[<prev] [next>] [<thread-prev] [day] [month] [year] [list]
Message-ID: <cde76de6-7c47-d5c4-9fa3-4c3707b15328@didichuxing.com>
Date: Mon, 20 Feb 2023 15:26:06 +0800
From: Honglei Wang <wanghonglei@...ichuxing.com>
To: Chen Yu <yu.c.chen@...el.com>
CC: Abel Wu <wuyun.abel@...edance.com>,
Peter Zijlstra <peterz@...radead.org>,
Vincent Guittot <vincent.guittot@...aro.org>,
Ingo Molnar <mingo@...hat.com>,
Juri Lelli <juri.lelli@...hat.com>,
Mel Gorman <mgorman@...hsingularity.net>,
Tim Chen <tim.c.chen@...el.com>,
Dietmar Eggemann <dietmar.eggemann@....com>,
Steven Rostedt <rostedt@...dmis.org>,
Ben Segall <bsegall@...gle.com>,
K Prateek Nayak <kprateek.nayak@....com>,
Yicong Yang <yangyicong@...ilicon.com>,
"Gautham R . Shenoy" <gautham.shenoy@....com>,
Len Brown <len.brown@...el.com>,
Chen Yu <yu.chen.surf@...il.com>,
Tianchen Ding <dtcccc@...ux.alibaba.com>,
Joel Fernandes <joel@...lfernandes.org>,
Josh Don <joshdon@...gle.com>, Hillf Danton <hdanton@...a.com>,
<linux-kernel@...r.kernel.org>,
kernel test robot <yujie.liu@...el.com>
Subject: Re: [PATCH v5 2/2] sched/fair: Introduce SIS_SHORT to wake up short
task on current CPU
On 2023/2/20 12:58, Chen Yu wrote:
> On 2023-02-17 at 16:35:24 +0800, Honglei Wang wrote:
>>
>>
>> On 2023/2/16 20:55, Abel Wu wrote:
>>> Hi Chen,
>>>
>>> I've tested this patchset (with modification) on our Redis proxy
>>> servers, and the results seems promising.
>>>
>>> On 2/3/23 1:18 PM, Chen Yu wrote:
>>>> ...
>>>> diff --git a/kernel/sched/fair.c b/kernel/sched/fair.c
>>>> index aa16611c7263..d50097e5fcc1 100644
>>>> --- a/kernel/sched/fair.c
>>>> +++ b/kernel/sched/fair.c
>>>> @@ -6489,6 +6489,20 @@ static int wake_wide(struct task_struct *p)
>>>> return 1;
>>>> }
>>>> +/*
>>>> + * If a task switches in and then voluntarily relinquishes the
>>>> + * CPU quickly, it is regarded as a short duration task.
>>>> + *
>>>> + * SIS_SHORT tries to wake up the short wakee on current CPU. This
>>>> + * aims to avoid race condition among CPUs due to frequent context
>>>> + * switch.
>>>> + */
>>>> +static inline int is_short_task(struct task_struct *p)
>>>> +{
>>>> + return sched_feat(SIS_SHORT) && p->se.dur_avg &&
>>>> + ((p->se.dur_avg * 8) < sysctl_sched_min_granularity);
>>>> +}
>>>
>>> I changed the factor to fit into the shape of tasks in question.
>>>
>>> static inline int is_short_task(struct task_struct *p)
>>> {
>>> u64 dur = sysctl_sched_min_granularity / 8;
>>>
>>> if (!sched_feat(SIS_SHORT) || !p->se.dur_avg)
>>> return false;
>>>
>>> /*
>>> * Bare tracepoint to allow dynamically changing
>>> * the threshold.
>>> */
>>> trace_sched_short_task_tp(p, &dur);
>>>
>>> return p->se.dur_avg < dur;
>>> }
>>>
>>> I'm not sure it is the right way to provide such flexibility, but
>>> definition of 'short' can be workload specific.
>>>
>>>> +
>>>> /*
>>>> * The purpose of wake_affine() is to quickly determine on which
>>>> CPU we can run
>>>> * soonest.
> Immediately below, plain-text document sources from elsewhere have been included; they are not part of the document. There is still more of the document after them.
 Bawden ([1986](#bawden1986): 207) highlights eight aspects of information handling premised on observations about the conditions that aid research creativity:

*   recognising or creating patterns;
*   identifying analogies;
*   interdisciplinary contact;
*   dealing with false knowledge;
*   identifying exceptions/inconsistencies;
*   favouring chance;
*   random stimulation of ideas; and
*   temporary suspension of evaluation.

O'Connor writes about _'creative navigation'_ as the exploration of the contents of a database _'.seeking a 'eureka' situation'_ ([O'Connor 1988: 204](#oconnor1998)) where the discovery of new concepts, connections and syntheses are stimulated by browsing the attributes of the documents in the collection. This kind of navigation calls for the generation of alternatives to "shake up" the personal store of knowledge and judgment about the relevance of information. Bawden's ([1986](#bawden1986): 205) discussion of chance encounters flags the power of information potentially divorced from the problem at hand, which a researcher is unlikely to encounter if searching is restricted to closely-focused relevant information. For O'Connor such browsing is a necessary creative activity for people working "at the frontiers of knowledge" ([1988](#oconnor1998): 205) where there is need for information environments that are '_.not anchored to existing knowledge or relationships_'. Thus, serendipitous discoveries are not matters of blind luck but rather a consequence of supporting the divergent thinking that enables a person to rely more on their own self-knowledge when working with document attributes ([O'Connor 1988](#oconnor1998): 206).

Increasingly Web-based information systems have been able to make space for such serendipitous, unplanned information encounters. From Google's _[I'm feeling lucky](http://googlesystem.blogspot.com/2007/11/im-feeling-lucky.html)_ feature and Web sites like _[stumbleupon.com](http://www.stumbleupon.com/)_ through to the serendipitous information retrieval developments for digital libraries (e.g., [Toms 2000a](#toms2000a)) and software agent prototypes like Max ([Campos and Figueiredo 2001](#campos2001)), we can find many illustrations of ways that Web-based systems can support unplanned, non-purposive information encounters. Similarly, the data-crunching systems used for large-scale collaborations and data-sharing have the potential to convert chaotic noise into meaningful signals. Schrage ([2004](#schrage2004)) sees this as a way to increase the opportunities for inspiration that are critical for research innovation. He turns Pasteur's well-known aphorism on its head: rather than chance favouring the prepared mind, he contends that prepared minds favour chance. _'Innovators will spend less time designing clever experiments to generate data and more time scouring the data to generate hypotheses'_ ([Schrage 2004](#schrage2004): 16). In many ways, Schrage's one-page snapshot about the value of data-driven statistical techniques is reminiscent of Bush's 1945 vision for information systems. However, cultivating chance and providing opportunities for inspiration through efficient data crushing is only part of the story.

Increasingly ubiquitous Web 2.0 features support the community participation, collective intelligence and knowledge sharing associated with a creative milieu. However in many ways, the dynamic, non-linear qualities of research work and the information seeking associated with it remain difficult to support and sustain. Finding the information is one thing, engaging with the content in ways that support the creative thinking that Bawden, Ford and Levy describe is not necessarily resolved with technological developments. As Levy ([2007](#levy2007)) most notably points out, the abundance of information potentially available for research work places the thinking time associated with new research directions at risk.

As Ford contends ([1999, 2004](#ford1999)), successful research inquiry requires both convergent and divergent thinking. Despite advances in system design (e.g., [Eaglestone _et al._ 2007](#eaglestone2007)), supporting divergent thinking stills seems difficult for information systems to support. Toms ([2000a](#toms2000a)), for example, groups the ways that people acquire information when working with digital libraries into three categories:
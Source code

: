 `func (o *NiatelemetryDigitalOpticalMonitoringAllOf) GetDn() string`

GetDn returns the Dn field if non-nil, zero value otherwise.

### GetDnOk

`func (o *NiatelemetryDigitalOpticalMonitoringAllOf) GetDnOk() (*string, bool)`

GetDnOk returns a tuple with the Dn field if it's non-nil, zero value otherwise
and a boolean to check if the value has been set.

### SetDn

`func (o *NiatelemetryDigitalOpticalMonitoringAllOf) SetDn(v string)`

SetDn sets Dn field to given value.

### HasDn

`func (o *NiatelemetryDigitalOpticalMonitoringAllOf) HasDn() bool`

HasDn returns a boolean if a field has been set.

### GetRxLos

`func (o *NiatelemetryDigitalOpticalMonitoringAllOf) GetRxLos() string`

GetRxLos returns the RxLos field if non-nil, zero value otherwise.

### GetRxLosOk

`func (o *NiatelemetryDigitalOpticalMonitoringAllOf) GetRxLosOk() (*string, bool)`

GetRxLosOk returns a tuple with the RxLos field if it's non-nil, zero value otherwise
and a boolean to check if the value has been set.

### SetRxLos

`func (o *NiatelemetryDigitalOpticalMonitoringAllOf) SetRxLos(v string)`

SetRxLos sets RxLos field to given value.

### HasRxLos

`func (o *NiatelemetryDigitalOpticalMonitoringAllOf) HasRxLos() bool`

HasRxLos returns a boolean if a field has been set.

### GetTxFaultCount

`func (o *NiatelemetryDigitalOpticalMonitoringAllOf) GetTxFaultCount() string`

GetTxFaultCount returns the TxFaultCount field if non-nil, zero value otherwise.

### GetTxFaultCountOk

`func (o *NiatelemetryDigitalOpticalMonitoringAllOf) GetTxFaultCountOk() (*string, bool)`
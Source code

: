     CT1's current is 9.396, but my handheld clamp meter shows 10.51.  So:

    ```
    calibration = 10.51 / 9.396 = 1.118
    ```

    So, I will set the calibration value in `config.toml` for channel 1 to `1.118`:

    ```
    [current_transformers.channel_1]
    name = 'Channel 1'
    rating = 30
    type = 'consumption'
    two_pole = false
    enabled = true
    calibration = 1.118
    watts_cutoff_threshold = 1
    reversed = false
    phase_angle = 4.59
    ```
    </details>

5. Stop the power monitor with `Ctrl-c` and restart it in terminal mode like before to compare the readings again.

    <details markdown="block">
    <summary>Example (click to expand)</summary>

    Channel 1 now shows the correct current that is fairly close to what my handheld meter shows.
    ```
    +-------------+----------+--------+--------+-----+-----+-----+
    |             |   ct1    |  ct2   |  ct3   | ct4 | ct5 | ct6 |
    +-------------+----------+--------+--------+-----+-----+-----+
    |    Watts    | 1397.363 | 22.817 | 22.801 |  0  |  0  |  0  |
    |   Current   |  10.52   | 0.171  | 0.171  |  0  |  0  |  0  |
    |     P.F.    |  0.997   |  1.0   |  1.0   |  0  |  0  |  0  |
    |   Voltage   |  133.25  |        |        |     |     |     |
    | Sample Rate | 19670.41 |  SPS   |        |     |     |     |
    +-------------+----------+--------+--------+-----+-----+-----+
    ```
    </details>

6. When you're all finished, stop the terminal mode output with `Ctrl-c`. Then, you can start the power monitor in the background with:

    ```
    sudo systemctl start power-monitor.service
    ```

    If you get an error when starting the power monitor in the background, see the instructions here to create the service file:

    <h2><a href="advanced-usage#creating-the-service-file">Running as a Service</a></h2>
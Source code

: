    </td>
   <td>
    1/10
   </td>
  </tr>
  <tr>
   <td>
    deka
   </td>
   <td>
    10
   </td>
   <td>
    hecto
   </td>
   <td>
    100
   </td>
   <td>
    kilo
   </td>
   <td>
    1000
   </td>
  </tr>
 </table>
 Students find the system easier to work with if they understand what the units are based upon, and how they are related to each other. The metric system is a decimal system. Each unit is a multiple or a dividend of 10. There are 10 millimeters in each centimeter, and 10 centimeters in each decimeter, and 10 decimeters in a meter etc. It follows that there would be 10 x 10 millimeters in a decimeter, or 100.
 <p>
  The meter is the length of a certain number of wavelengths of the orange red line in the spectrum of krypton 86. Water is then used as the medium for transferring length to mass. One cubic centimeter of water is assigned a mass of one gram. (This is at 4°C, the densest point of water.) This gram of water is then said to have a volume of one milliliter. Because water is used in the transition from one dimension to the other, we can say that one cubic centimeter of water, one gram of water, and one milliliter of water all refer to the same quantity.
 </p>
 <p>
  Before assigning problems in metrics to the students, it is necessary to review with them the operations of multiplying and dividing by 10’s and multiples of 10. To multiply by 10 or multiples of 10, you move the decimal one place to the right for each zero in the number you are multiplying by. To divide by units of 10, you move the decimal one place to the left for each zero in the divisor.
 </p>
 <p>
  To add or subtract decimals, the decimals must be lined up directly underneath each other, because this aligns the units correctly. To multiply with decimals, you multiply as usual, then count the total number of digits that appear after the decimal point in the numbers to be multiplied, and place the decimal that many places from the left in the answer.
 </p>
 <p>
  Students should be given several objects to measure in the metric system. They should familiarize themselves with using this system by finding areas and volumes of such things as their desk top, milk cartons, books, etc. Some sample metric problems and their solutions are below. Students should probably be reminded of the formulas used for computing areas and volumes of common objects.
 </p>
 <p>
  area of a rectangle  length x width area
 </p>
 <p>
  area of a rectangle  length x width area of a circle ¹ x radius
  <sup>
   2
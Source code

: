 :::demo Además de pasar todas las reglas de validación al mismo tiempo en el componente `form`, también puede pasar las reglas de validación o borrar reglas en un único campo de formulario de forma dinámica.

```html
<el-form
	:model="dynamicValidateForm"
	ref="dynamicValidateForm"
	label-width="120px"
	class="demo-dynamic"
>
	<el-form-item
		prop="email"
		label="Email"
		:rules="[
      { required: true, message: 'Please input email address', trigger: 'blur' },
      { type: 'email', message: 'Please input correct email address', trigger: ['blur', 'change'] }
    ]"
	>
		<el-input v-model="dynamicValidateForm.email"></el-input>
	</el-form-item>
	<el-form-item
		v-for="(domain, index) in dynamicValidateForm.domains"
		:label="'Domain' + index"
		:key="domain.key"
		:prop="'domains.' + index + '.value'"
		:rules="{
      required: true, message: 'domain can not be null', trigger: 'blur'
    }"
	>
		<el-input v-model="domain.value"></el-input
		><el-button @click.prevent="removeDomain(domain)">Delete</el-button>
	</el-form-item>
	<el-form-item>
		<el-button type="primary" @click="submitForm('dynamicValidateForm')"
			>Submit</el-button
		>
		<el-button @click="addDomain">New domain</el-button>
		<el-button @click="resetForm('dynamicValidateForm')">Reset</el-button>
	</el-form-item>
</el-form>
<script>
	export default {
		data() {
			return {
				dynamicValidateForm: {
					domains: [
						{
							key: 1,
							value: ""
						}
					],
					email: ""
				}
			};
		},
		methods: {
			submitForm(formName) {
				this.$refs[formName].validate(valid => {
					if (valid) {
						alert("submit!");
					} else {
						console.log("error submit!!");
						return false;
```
For the purpose of speed we only consider the waking
>>>> and previous
>>>> @@ -6525,6 +6539,11 @@ wake_affine_idle(int this_cpu, int prev_cpu,
>>>> int sync)
>>>> if (available_idle_cpu(prev_cpu))
>>>> return prev_cpu;
>>>> + /* The only running task is a short duration one. */
>>>> + if (cpu_rq(this_cpu)->nr_running == 1 &&
>>>> + is_short_task(rcu_dereference(cpu_curr(this_cpu))))
>>>> + return this_cpu;
>>>
>>> Since proxy server handles simple data delivery, the tasks are
>>> generally short running ones and hate task stacking which may
>>> introduce scheduling latency (even there are only 2 short tasks
>>> competing each other). So this part brings slight regression on
>>> the proxy case. But I still think this is good for most cases.
>>>
>>> Speaking of task stacking, I found wake_affine_weight() can be
>>> much more dangerous. It chooses the less loaded one between the
>>> prev & this cpu as a candidate, so 'small' tasks can be easily
>>> stacked on this cpu when wake up several tasks at one time if
>>> this cpu is unloaded. This really hurts if the 'small' tasks are
>>> latency-sensitive, although wake_affine_weight() does the right
>>> thing from the point of view of 'load'.
>>>
>>> The following change greatly reduced the p99lat of Redis service
>>> from 150ms to 0.9ms, at exactly the same throughput (QPS).
>>>
>>> @@ -5763,6 +5787,9 @@ wake_affine_weight(struct sched_domain *sd, struct
>>> task_struct *p,
>>> s64 this_eff_load, prev_eff_load;
>>> unsigned long task_load;
>>>
>>> + if (is_short_task(p))
>>> + return nr_cpumask_bits;
>>> +
>>> this_eff_load = cpu_load(cpu_rq(this_cpu));
>>>
>>> if (sync) {
>>>
>>> I know that 'short' tasks are not necessarily 'small' tasks, e.g.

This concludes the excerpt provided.